Take me to school, Criterion
One of the foundations of Cinapse is film exploration and discovery. We often write about offbeat titles that we hope you, the readers, will discover for yourselves. But often it’s us, the writers, who by virtue of regularly writing about cinema get a chance to explore new territory and discover things we otherwise never would.
Henri-George Clouzot is a filmmaker so renowned he’s primarily known simply as Clouzot. You hear his name mentioned right alongside the other French master filmmakers like Goddard, Truffaut, or Melville. Yet as a cinephile, I’ve personally only skimmed the surface of the work of these masters, and I’m pleased that Criterion and Cinapse give me a chance to push myself and be challenged by work such as this. Clouzot’s Diabolique is so very famous and influential that I had previously checked that film out and crossed it off my list. And somehow, despite being an enormous fan of William Friedkin’s Sorcerer, I’ve never seen Clouzot’s The Wages Of Fear, which is widely regarded as a masterpiece of tension. So I’ve still got plenty of work to do.

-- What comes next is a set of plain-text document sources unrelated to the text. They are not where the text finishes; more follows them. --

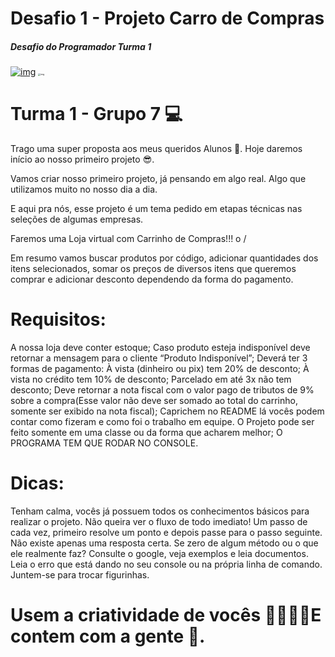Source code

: # Desafio 1 - Projeto Carro de Compras 

##### Desafio do Programador Turma 1 



[![img](https://user-images.githubusercontent.com/92064386/138007193-47cac947-928e-4909-a299-0ae99b35eed9.png)](https://user-images.githubusercontent.com/92064386/138007193-47cac947-928e-4909-a299-0ae99b35eed9.png) [<img src="https://user-images.githubusercontent.com/92064386/138007156-3ae6e393-a770-4bf7-85cb-9f9d390fb118.png" alt="img" style="zoom:25%;" />](https://user-images.githubusercontent.com/92064386/138007156-3ae6e393-a770-4bf7-85cb-9f9d390fb118.png)

# Turma 1 - Grupo 7 :computer:

Trago uma super proposta aos meus queridos Alunos 🥰. Hoje daremos início ao nosso primeiro projeto 😎.

Vamos criar nosso primeiro projeto, já pensando em algo real. Algo que utilizamos muito no nosso dia a dia.

E aqui pra nós, esse projeto é um tema pedido em etapas técnicas nas seleções de algumas empresas.

Faremos uma Loja virtual com Carrinho de Compras!!! o /

Em resumo vamos buscar produtos por código, adicionar quantidades dos itens selecionados, somar os preços de diversos itens que queremos comprar e adicionar desconto dependendo da forma do pagamento.

# Requisitos:

A nossa loja deve conter estoque; Caso produto esteja indisponível deve retornar a mensagem para o cliente “Produto Indisponível”; Deverá ter 3 formas de pagamento: À vista (dinheiro ou pix) tem 20% de desconto; À vista no crédito tem 10% de desconto; Parcelado em até 3x não tem desconto; Deve retornar a nota fiscal com o valor pago de tributos de 9% sobre a compra(Esse valor não deve ser somado ao total do carrinho, somente ser exibido na nota fiscal); Caprichem no README lá vocês podem contar como fizeram e como foi o trabalho em equipe. O Projeto pode ser feito somente em uma classe ou da forma que acharem melhor; O PROGRAMA TEM QUE RODAR NO CONSOLE.

# Dicas:

Tenham calma, vocês já possuem todos os conhecimentos básicos para realizar o projeto. Não queira ver o fluxo de todo imediato! Um passo de cada vez, primeiro resolve um ponto e depois passe para o passo seguinte. Não existe apenas uma resposta certa. Se zero de algum método ou o que ele realmente faz? Consulte o google, veja exemplos e leia documentos. Leia o erro que está dando no seu console ou na própria linha de comando. Juntem-se para trocar figurinhas.

# Usem a criatividade de vocês 🚀🚀🚀🚀E contem com a gente 🧡.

But La Verite might not have been that high on my list of titles to check out, and I’m quite glad I did. A truly complex, tragic, and scandalous tale, the moral ambiguity of La Verite is challenging to discuss even by today’s standards. I could imagine it being quite controversial in 1960.

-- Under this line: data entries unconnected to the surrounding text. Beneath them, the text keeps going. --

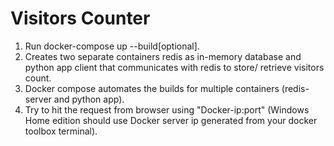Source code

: # Visitors Counter

1. Run docker-compose up --build[optional].
2. Creates two separate containers redis as in-memory database and python app client that communicates with redis to store/ retrieve visitors count.
3. Docker compose automates the builds for multiple containers (redis-server and python app).
4. Try to hit the request from browser using "Docker-ip:port" (Windows Home edition should use Docker server ip generated from your docker toolbox terminal).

The most enduring and striking image of the entire picture, and one that resonates today amidst the #MeToo movement, is the young and gorgeous Dominique (Brigitte Bardot in a captivating turn) standing alone in a courtroom on trial with dozens if not a hundred men picking apart her life in a very public manner. It feels shockingly relevant to the ways in which our society today will pick apart accusers of sexual misconduct, analyzing their sex lives, the outfits they wear, or the choices they’ve made in order to somehow justify why a man would have assaulted them. Only here, Dominique’s life is being laid bare because it is she who is on trial, for murder.
Switching back and forth between the trial in the present and vignettes from her life in the past, Dominique, we come to understand, is a very complicated woman who is not portrayed in any kind of heroic fashion. In a way we as the audience become a part of her trial, judging her actions and assessing her character as her various dalliances are revealed. Rebelling against her parents, moving to Paris, dancing and partying, falling in and out of love, and even occasionally being forced to sell herself to find places to sleep at night, Dominique is no saint. Of course, neither are any of us, and neither are her prosecutors, but it remains that Dominque’s life is the one under the very public microscope in La Verite.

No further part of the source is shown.